**Data**

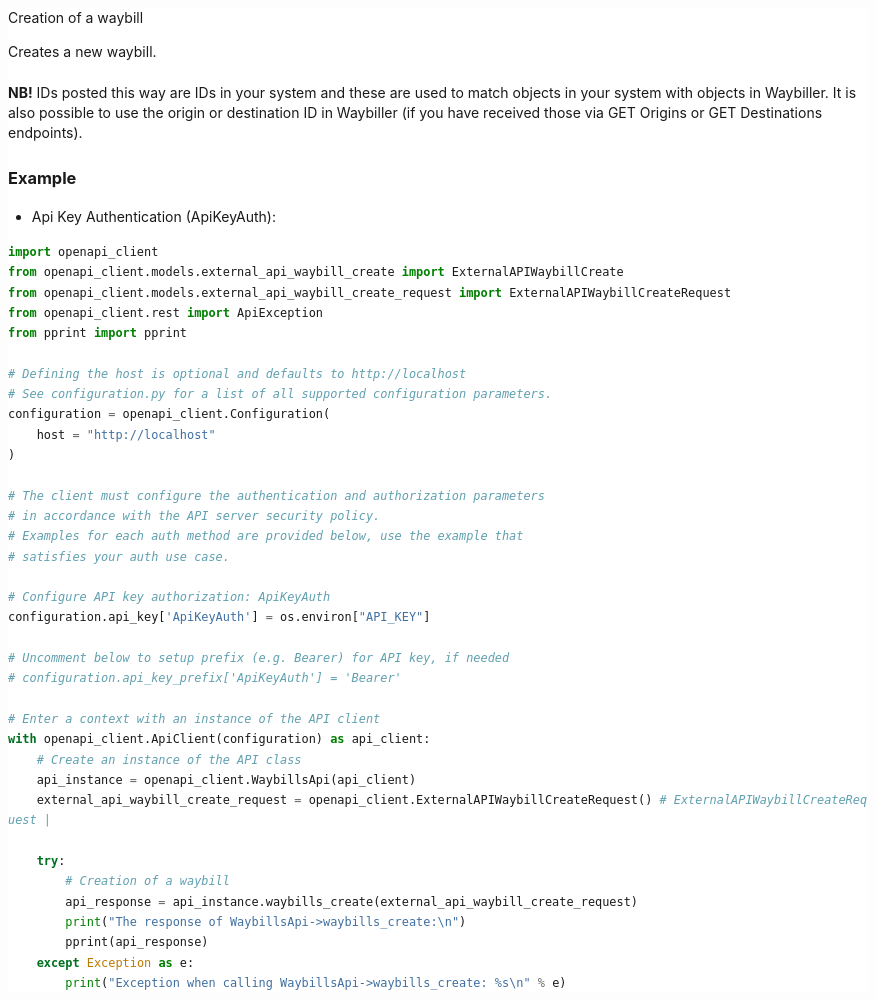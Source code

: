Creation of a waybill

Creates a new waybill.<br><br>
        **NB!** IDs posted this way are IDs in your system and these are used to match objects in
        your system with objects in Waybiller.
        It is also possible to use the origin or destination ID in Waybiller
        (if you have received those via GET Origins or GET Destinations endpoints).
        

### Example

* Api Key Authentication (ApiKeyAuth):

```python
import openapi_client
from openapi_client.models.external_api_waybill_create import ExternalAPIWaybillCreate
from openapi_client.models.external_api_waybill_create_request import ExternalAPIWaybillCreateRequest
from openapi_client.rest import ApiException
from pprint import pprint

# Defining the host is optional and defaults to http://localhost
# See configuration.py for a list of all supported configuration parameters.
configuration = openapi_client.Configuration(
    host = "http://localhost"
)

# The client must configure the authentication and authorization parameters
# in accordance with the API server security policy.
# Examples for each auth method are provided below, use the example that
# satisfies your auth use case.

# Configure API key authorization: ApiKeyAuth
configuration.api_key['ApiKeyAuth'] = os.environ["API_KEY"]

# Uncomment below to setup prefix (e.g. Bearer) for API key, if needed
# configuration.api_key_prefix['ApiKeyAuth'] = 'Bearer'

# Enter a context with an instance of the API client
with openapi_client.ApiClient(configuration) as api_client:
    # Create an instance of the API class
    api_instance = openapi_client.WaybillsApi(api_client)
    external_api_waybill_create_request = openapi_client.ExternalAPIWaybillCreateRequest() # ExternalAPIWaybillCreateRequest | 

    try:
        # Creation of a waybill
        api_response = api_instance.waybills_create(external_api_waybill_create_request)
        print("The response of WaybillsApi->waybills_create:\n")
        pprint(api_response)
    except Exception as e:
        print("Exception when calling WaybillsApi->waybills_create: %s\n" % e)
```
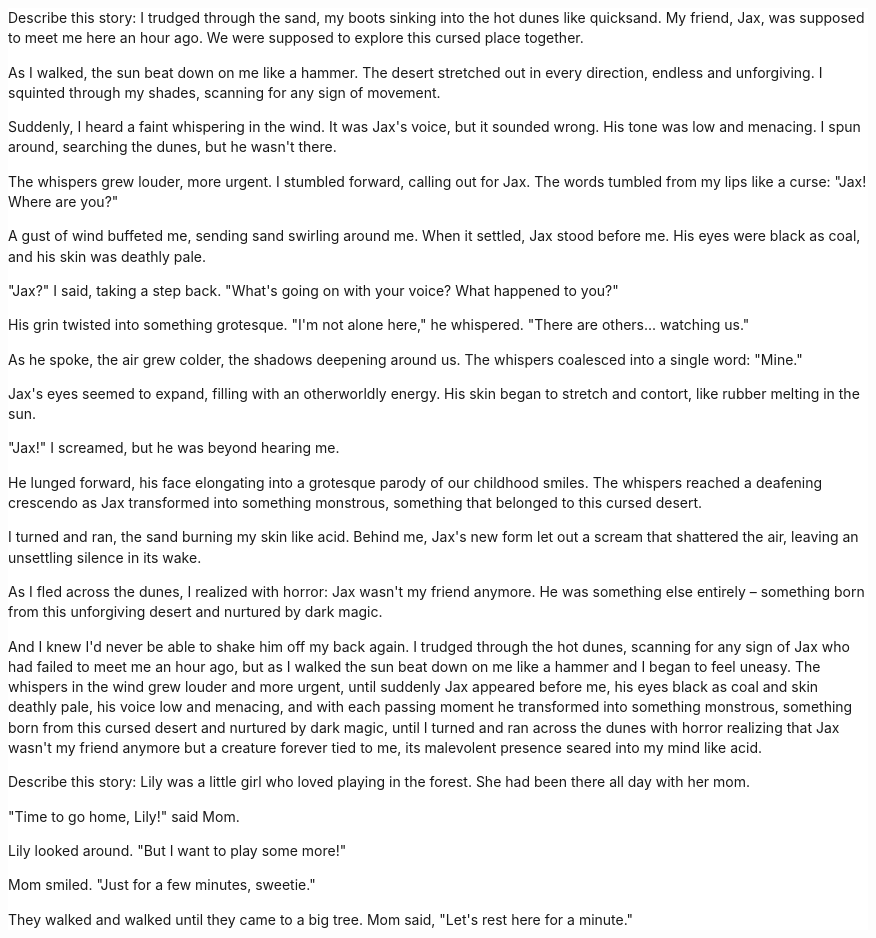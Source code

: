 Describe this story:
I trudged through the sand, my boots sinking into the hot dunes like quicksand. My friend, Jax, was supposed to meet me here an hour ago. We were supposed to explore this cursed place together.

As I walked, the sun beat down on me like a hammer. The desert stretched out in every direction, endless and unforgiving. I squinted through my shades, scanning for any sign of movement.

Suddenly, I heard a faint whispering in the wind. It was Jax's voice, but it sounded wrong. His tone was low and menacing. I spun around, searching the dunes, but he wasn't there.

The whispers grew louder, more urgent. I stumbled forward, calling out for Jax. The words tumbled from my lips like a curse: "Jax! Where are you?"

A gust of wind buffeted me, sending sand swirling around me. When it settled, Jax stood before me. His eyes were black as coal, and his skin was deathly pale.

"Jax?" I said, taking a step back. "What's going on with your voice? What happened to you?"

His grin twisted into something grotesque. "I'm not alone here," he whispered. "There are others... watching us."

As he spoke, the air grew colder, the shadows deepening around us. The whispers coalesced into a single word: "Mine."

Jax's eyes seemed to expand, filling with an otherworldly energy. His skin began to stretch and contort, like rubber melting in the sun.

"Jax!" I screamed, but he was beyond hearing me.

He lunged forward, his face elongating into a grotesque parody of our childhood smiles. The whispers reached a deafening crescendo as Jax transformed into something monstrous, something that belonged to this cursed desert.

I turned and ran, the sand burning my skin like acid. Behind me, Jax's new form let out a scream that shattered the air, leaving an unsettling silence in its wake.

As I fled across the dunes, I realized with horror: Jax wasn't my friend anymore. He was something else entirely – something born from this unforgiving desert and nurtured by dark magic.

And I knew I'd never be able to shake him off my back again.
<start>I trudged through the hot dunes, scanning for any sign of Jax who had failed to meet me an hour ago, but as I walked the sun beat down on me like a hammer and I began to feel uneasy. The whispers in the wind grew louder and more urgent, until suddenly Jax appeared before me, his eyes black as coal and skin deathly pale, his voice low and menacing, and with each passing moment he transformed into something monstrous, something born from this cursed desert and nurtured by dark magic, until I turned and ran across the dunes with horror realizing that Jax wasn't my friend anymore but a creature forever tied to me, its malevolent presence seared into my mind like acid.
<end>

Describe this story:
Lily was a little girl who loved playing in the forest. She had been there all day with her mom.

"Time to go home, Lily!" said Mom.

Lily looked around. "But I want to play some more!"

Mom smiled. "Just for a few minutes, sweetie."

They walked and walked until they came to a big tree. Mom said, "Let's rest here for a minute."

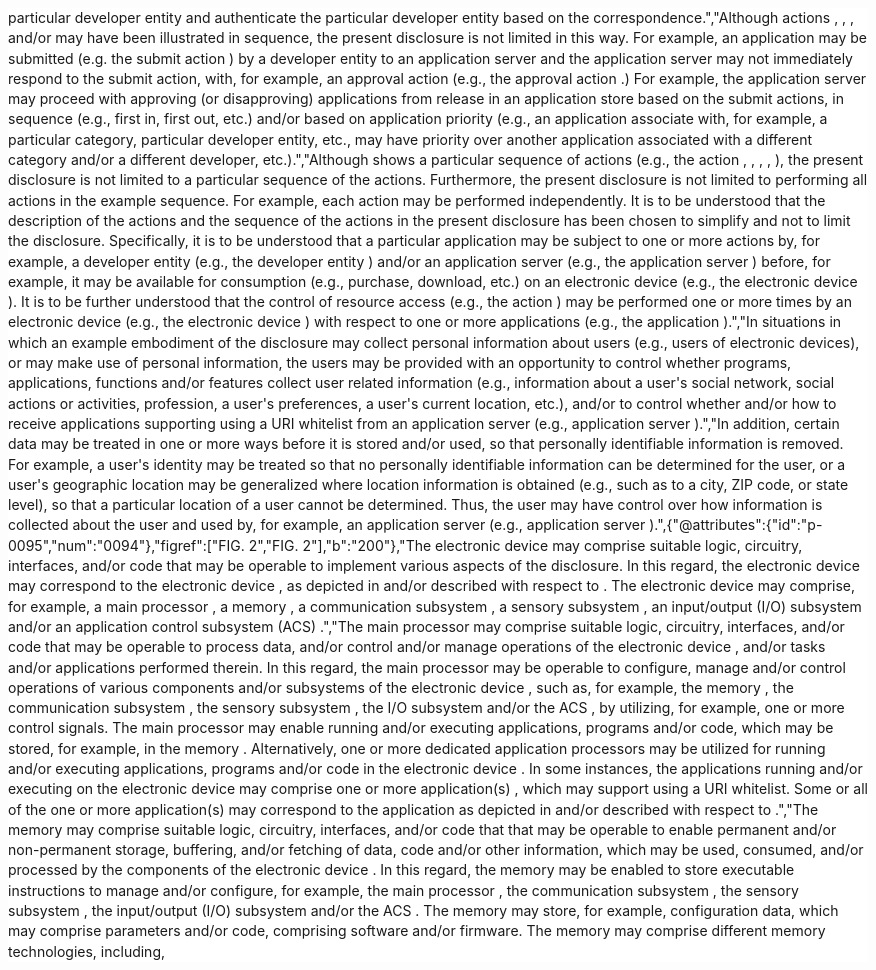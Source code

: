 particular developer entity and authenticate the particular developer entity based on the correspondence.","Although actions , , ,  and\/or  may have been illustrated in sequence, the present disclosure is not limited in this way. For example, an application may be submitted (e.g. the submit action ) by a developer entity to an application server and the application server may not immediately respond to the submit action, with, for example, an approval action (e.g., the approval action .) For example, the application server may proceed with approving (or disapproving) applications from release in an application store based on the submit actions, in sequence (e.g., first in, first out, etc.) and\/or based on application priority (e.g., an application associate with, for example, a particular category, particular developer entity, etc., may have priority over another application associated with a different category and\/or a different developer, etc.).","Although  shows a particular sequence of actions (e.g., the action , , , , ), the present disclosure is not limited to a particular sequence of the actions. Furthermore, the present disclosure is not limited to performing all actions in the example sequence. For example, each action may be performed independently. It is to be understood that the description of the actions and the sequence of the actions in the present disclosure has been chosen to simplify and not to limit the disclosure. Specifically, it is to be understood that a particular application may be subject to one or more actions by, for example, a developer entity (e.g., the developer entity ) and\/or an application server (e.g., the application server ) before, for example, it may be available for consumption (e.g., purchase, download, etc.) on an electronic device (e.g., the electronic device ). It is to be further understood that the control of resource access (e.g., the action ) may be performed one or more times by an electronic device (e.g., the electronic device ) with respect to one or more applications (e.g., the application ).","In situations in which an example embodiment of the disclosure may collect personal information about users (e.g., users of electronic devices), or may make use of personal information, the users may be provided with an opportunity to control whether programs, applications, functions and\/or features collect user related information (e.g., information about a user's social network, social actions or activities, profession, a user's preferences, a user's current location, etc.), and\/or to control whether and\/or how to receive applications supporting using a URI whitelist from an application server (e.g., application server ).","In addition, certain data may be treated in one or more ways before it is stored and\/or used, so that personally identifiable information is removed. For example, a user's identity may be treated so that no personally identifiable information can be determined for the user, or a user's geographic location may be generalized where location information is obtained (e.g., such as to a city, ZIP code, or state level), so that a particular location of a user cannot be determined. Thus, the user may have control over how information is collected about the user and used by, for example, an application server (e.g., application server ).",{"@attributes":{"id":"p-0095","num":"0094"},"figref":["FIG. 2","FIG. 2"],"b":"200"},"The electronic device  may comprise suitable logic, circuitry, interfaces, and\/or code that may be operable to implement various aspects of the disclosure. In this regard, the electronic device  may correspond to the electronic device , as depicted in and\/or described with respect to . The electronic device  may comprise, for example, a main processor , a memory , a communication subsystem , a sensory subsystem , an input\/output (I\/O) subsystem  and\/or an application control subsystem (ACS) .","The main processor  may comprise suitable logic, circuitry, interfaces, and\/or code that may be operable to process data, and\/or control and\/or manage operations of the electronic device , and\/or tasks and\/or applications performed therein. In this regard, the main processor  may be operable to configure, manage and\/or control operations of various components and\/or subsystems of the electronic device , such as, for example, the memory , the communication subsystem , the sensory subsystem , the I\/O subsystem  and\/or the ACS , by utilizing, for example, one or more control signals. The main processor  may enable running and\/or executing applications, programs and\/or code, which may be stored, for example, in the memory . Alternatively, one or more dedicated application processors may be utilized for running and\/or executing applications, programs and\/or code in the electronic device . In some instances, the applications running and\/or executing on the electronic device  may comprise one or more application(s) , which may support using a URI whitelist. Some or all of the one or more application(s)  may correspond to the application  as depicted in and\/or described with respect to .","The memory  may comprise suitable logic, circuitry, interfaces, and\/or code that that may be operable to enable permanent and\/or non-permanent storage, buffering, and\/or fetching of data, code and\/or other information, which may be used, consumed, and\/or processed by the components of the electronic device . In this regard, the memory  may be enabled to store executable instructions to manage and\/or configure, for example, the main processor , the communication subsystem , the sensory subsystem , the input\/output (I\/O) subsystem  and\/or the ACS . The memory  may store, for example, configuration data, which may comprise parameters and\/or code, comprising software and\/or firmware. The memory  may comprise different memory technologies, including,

**Exercise details**
Of the lines above, copy each that contains "grew".

**Reply to the exercise**
The whispers grew louder, more urgent. I stumbled forward, calling out for Jax. The words tumbled from my lips like a curse: "Jax! Where are you?"
As he spoke, the air grew colder, the shadows deepening around us. The whispers coalesced into a single word: "Mine."
<start>I trudged through the hot dunes, scanning for any sign of Jax who had failed to meet me an hour ago, but as I walked the sun beat down on me like a hammer and I began to feel uneasy. The whispers in the wind grew louder and more urgent, until suddenly Jax appeared before me, his eyes black as coal and skin deathly pale, his voice low and menacing, and with each passing moment he transformed into something monstrous, something born from this cursed desert and nurtured by dark magic, until I turned and ran across the dunes with horror realizing that Jax wasn't my friend anymore but a creature forever tied to me, its malevolent presence seared into my mind like acid.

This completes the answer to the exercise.